Le ministre de la justice porte une kyrielle d’accusations contre Sékou Koundouno, en charge des stratégies et de la planification du Front national pour la défense de la constitution (FNDC) et à tous ceux dont le lien avec la manifestation du 16 février pourrait être établie. Alphonse Charles Wright les accuse en effet tout à la fois de faits présumés de « destruction de biens publics et privés, incendie volontaire, coups et blessures volontaires, participation à un mouvement insurrectionnel, manifestations illicites, participation délictueuse à une manifestation ou à une réunion publique, participation délictueuse à un attroupement et complicité des faits ». En conséquence, le ministre enjoint le procureur général près la Cour d’appel de Conakry d’engager ou de faire engager des poursuites judiciaires en vue d’identifier les « auteurs, co-auteurs de ces manifestations violentes ». Les injonctions en question évoquent également le cas des auteurs présumés des pertes en vies humaines qui ont émaillé la manif du 16 février.
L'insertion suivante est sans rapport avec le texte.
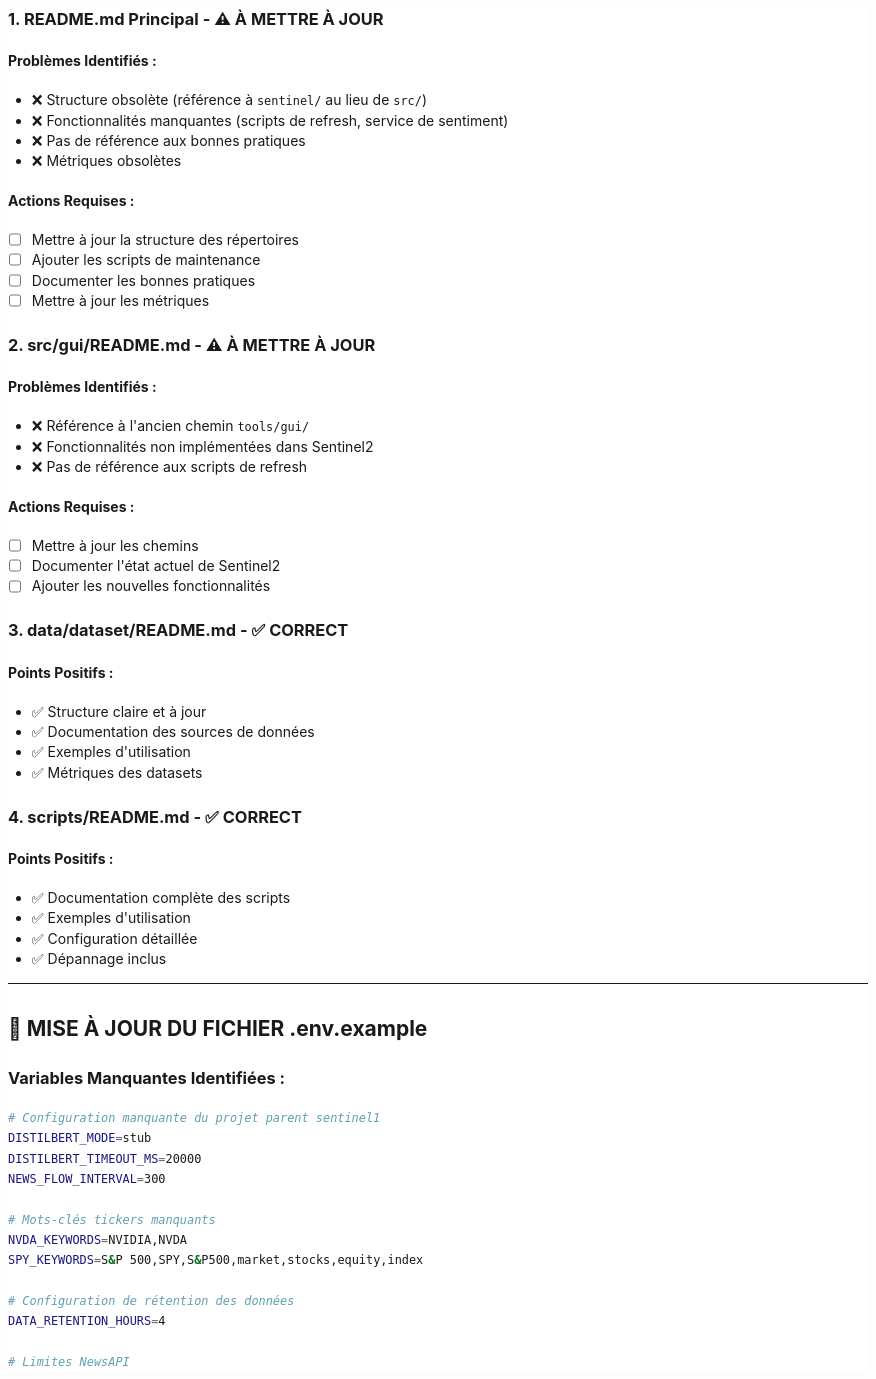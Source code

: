 ### 1. **README.md Principal** - ⚠️ **À METTRE À JOUR**

#### **Problèmes Identifiés** :
- ❌ Structure obsolète (référence à `sentinel/` au lieu de `src/`)
- ❌ Fonctionnalités manquantes (scripts de refresh, service de sentiment)
- ❌ Pas de référence aux bonnes pratiques
- ❌ Métriques obsolètes

#### **Actions Requises** :
- [ ] Mettre à jour la structure des répertoires
- [ ] Ajouter les scripts de maintenance
- [ ] Documenter les bonnes pratiques
- [ ] Mettre à jour les métriques

### 2. **src/gui/README.md** - ⚠️ **À METTRE À JOUR**

#### **Problèmes Identifiés** :
- ❌ Référence à l'ancien chemin `tools/gui/`
- ❌ Fonctionnalités non implémentées dans Sentinel2
- ❌ Pas de référence aux scripts de refresh

#### **Actions Requises** :
- [ ] Mettre à jour les chemins
- [ ] Documenter l'état actuel de Sentinel2
- [ ] Ajouter les nouvelles fonctionnalités

### 3. **data/dataset/README.md** - ✅ **CORRECT**

#### **Points Positifs** :
- ✅ Structure claire et à jour
- ✅ Documentation des sources de données
- ✅ Exemples d'utilisation
- ✅ Métriques des datasets

### 4. **scripts/README.md** - ✅ **CORRECT**

#### **Points Positifs** :
- ✅ Documentation complète des scripts
- ✅ Exemples d'utilisation
- ✅ Configuration détaillée
- ✅ Dépannage inclus

---

## 🔧 **MISE À JOUR DU FICHIER .env.example**

### **Variables Manquantes Identifiées** :

```bash
# Configuration manquante du projet parent sentinel1
DISTILBERT_MODE=stub
DISTILBERT_TIMEOUT_MS=20000
NEWS_FLOW_INTERVAL=300

# Mots-clés tickers manquants
NVDA_KEYWORDS=NVIDIA,NVDA
SPY_KEYWORDS=S&P 500,SPY,S&P500,market,stocks,equity,index

# Configuration de rétention des données
DATA_RETENTION_HOURS=4

# Limites NewsAPI
```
Outre les morts que le FNDC établis à quatre victimes, la manifestation du 16 février avait donné lieu à un nombre indéterminé de blessés et d’arrestations. Interrogé par nos reporters, Alpha Oumar Diallo confirme : « Je confirme qu’il y a eu des arrestations. J’ai personnellement mon cousin, Ibrahima Sory qui est un de ceux qui ont été interpellés. Quand ils l’ont arrêté, il a juste eu le temps de m’appeler pour me le dire au téléphone. Entre temps, on lui avait arraché son appareil. Je l’ai entendu qui me disait qu’on les jetait dans le pick-up des agents. J’appelle à sa libération, son épouse qui est actuellement seule avec ses deux enfants de 5 et 2 ans, est très préoccupée ».
Ces arrestations, M. Diallo les dénonce pourtant. « Il est vrai qu’en tant que militant du FNDC, il (son cousin, ndlr) était au nombre des manifestants. Mais est-ce un crime de manifester ? Après tout, la manifestation est un droit consacré. Le retour à l’ordre constitutionnel est quelque chose de normal. Avec toutes les souffrances que ce papier draine dans son sillage, il est compréhensible que l’on redoute une nouvelle confiscation du pouvoir par des militaires » estime-t-il.
Madeleine Kamano, vendeuse de légumes au marché de Tanènè, dans les environs de l’aéroport Ahmed Sékou Touré, elle, déplore l’arrestation de son fils d’une quinzaine d’années. « Aujourd’hui, je souffre doublement. D’abord, moralement, je suis affectée par l’arrestation de Moriba et par l’idée qu’il serait en train d’être torturé. Ensuite, je souffre du fait que je n’ai plus personne pour venir me chercher au marché le soir, afin de m’aider à rentrer. Avant son arrestation, c’est lui qui après ses cours au collège Léopold Sedar Senghor venait rester à mes côtés, jusqu’à 17 heures, avant que nous rentrions ensemble ».
Madeleine, veuve d’une soixantaine d’années, a confié à nos reporters que son garçon est détenu dans un escadron situé à la Cité Enco 5, dans la banlieue nord de Conakry. Son angoisse est décuplée par l’impossibilité pour elle de trouver le montant de 1 500 000 GNF que les agents exigeraient, en contrepartie de la libération de Moriba.